● **PROVIDED MATERIAL**
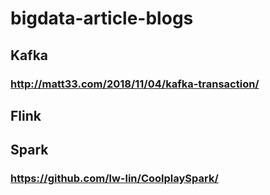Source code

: # bigdata-article-blogs


## Kafka
### http://matt33.com/2018/11/04/kafka-transaction/

## Flink

## Spark
### https://github.com/lw-lin/CoolplaySpark/
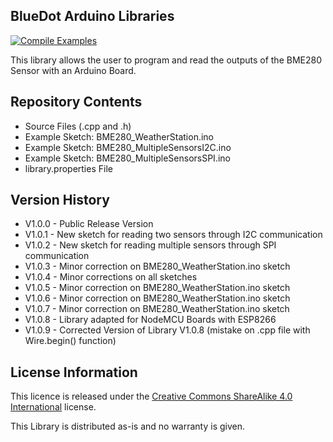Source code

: ## **BlueDot Arduino Libraries**
[![Compile Examples](https://github.com/BlueDot-Arduino/BlueDot_BME280/workflows/Compile%20Examples/badge.svg)](https://github.com/BlueDot-Arduino/BlueDot_BME280/actions?workflow=Compile+Examples)

This library allows the user to program and read the outputs of the BME280 Sensor with an Arduino Board.


## **Repository Contents**

* Source Files (.cpp and .h)
* Example Sketch: BME280_WeatherStation.ino
* Example Sketch: BME280_MultipleSensorsI2C.ino
* Example Sketch: BME280_MultipleSensorsSPI.ino
* library.properties File


## **Version History**

* V1.0.0 - Public Release Version
* V1.0.1 - New sketch for reading two sensors through I2C communication
* V1.0.2 - New sketch for reading multiple sensors through SPI communication
* V1.0.3 - Minor correction on BME280_WeatherStation.ino sketch
* V1.0.4 - Minor corrections on all sketches
* V1.0.5 - Minor correction on BME280_WeatherStation.ino sketch
* V1.0.6 - Minor correction on BME280_WeatherStation.ino sketch
* V1.0.7 - Minor correction on BME280_WeatherStation.ino sketch
* V1.0.8 - Library adapted for NodeMCU Boards with ESP8266
* V1.0.9 - Corrected Version of Library V1.0.8 (mistake on .cpp file with Wire.begin() function)


## **License Information**

This licence is released under the [Creative Commons ShareAlike 4.0 International](https://creativecommons.org/licenses/by-sa/4.0/) license.

This Library is distributed as-is and no warranty is given.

● **PROBLEM**
Select the lines in this material that hold the word "through", leaving none out.

● **RESPONSE**
* V1.0.1 - New sketch for reading two sensors through I2C communication
* V1.0.2 - New sketch for reading multiple sensors through SPI communication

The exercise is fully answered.